I think having more, small, iSCSI boxes would be a good solution. One problem I've seen with smaller iSCSI products is that feature sets like snapshotting are not the best implementation. It works, but doing any sort of automation can be painful.
As is most often the case, you get what you pay for.
The snap takes place wholly within the array and is very fast, without the problems you see with host based snapshots such as with Linux LVM, where you must first freeze the filesystem, wait for the snapshot to complete, which could be a very long time with a 1TB FS. While this occurs your clients must wait or timeout while trying to access mailboxes.

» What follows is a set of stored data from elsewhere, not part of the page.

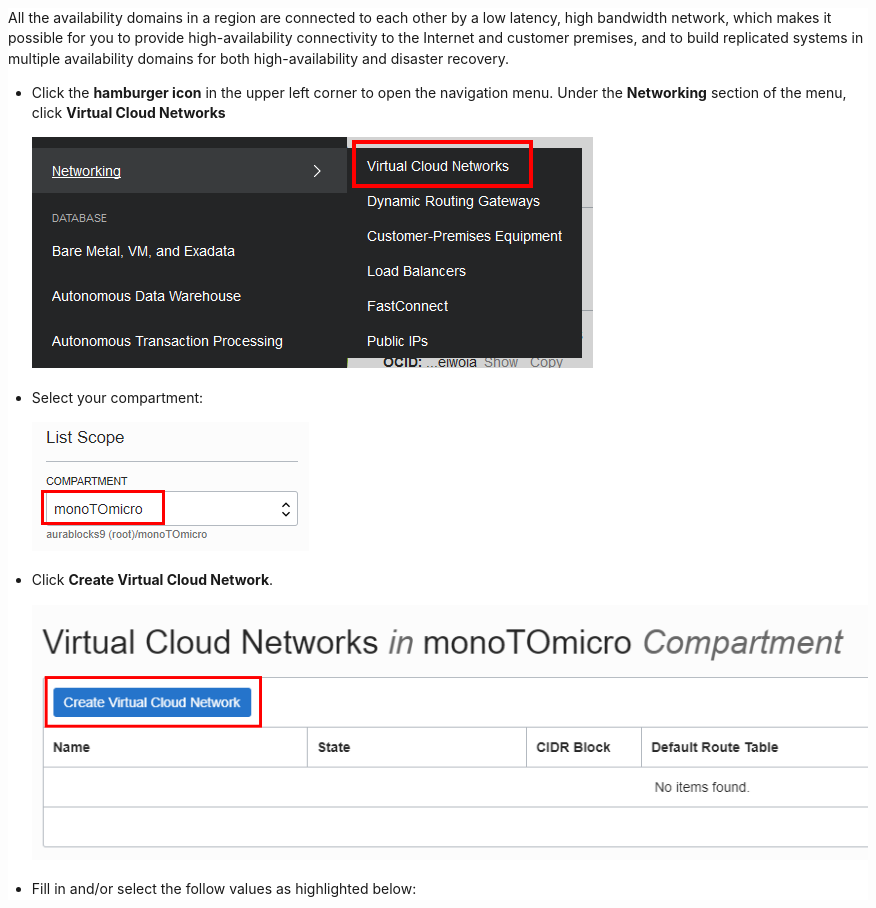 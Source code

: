 All the availability domains in a region are connected to each other by a low latency, high bandwidth network, which makes it possible for you to provide high-availability connectivity to the Internet and customer premises, and to build replicated systems in multiple availability domains for both high-availability and disaster recovery.

- Click the **hamburger icon** in the upper left corner to open the navigation menu. Under the **Networking** section of the menu, click **Virtual Cloud Networks**

    ![](images/200/10.PNG)

- Select your compartment:

    ![](images/200/10a.png)

- Click **Create Virtual Cloud Network**.

    ![](images/200/11.PNG)

- Fill in and/or select the follow values as highlighted below:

With a SAN array snapshot system this isn't an issue as the snap is transparent to hosts with little or no performance degradation during the snap. Two relatively inexpensive units that have such snapshot capability are:
How does this work? I've always had Linux create a snapshot. Would the SAN doing a snapshot without any OS buy-in cause the filesystem to be saved in an inconsistent state? I know that ext4 is pretty good at logging, but still, wouldn't this be a problem?
Instead of using "SAN" as a generic term for a "box", which it is not, please use the terms "SAN" for "storage area network", "SAN array" or "SAN controller" when talking about a box with or without disks that performs the block IO shipping and other storage functions, "SAN switch" for a fiber channel switch, or ethernet switch dedicated to the SAN infrastructure. The acronym "SAN" is an umbrella covering many different types of hardware and network topologies. It drives me nuts when people call a fiber channel or iSCSI disk array a "SAN". These can be part of a SAN, but are not themselves, a SAN. If they are direct connected to a single host they are simple disk arrays, and the word "SAN" isn't relevant. Only uneducated people, or those who simply don't care to be technically correct, call a single intelligent disk box a "SAN". Ok, end rant on "SAN".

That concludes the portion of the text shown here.